"El corazón es más engañoso que todas las cosas y desesperadamente corrupto; ¿quién lo conocerá?" (Jeremías 17:9).
Nadie conoce la profundidad del propio alma como Cristo. El ser humano puede intentar justificarse, pero la mirada del Altísimo penetra hasta las intenciones más ocultas. Dentro de cada uno hay un corazón naturalmente en rebelión contra Dios, incapaz de amarlo sin que el Espíritu Santo opere un nuevo nacimiento. Esta es una verdad dura, pero necesaria — pues solo quien reconoce su corrupción puede clamar por purificación.
Es en ese reconocimiento donde comienza la obra de transformación. La Ley de Dios, que revela el pecado, es también la escuela donde aprendemos el camino de la santidad. El hombre que se humilla ante ella y permite que el Espíritu lo moldee, encuentra vida y libertad. Así, el remedio que el orgullo rechaza es justamente el que cura el alma.
No temas enfrentar el espejo de la verdad. El Padre revela lo que está oculto no para condenar, sino para salvar. Él muestra la enfermedad para aplicar el bálsamo del perdón y conducir al Hijo, donde el corazón es recreado para amar lo que antes odiaba y obedecer lo que antes resistía. Adaptado de D. L. Moody. Hasta mañana, si el Señor nos lo permite.
Ora conmigo: Padre amado, te alabo porque escudriñas mi corazón y me muestras quién realmente soy. Purifícame, Señor, de toda impureza escondida y crea en mí un espíritu recto.
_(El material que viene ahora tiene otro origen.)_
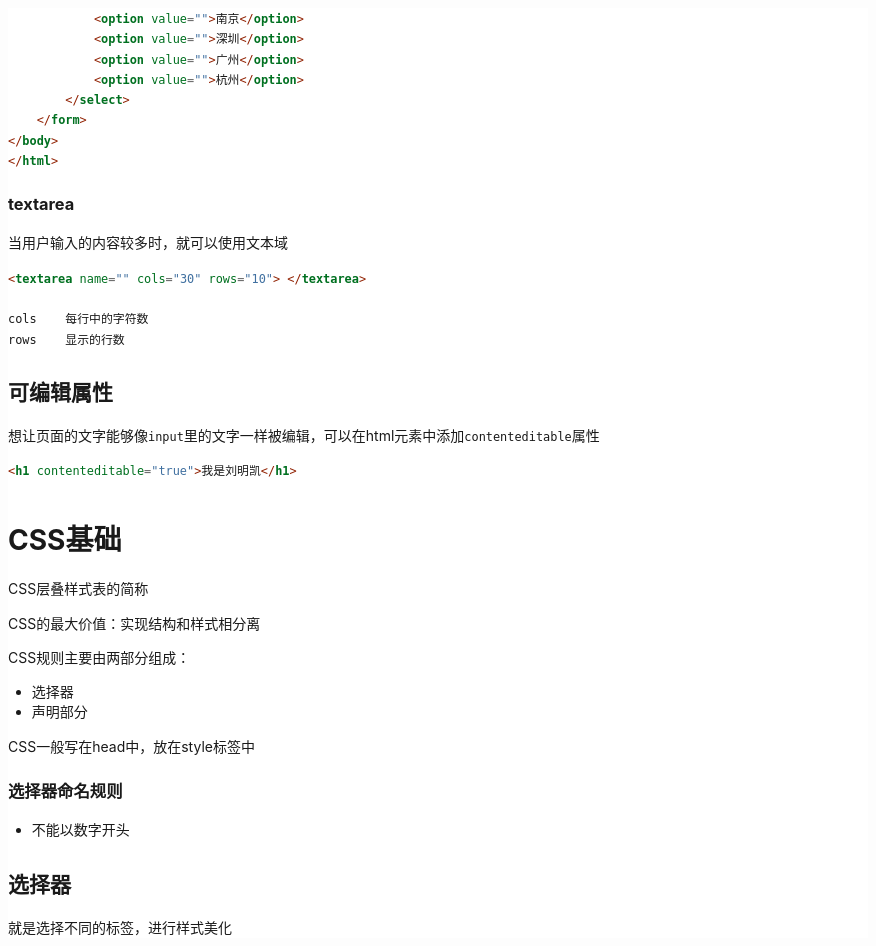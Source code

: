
 ```html
            <option value="">南京</option>
            <option value="">深圳</option>
            <option value="">广州</option>
            <option value="">杭州</option>
        </select>
    </form>
</body>
</html>
```

### textarea

当用户输入的内容较多时，就可以使用文本域

```html
<textarea name="" cols="30" rows="10"> </textarea>

cols	每行中的字符数
rows	显示的行数
```

## 可编辑属性

想让页面的文字能够像`input`里的文字一样被编辑，可以在html元素中添加`contenteditable`属性

```html
<h1 contenteditable="true">我是刘明凯</h1>
```





# CSS基础

CSS层叠样式表的简称

CSS的最大价值：实现结构和样式相分离

CSS规则主要由两部分组成：

* 选择器
* 声明部分

CSS一般写在head中，放在style标签中



### 选择器命名规则

* 不能以数字开头

## 选择器

就是选择不同的标签，进行样式美化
Señor, ayúdame a vivir según tus magníficos mandamientos, para que tu Espíritu transforme mi corazón y lo haga obediente a tu voluntad.
Oh, Dios querido, te agradezco porque no me dejas engañado sobre mí mismo, sino que revelas la verdad para sanarme. Tu amado Hijo es mi eterno Príncipe y Salvador. Tu poderosa Ley es el espejo que me despierta. Tus mandamientos son la luz que me guía hacia la pureza. Oro en el precioso nombre de Jesús, amén.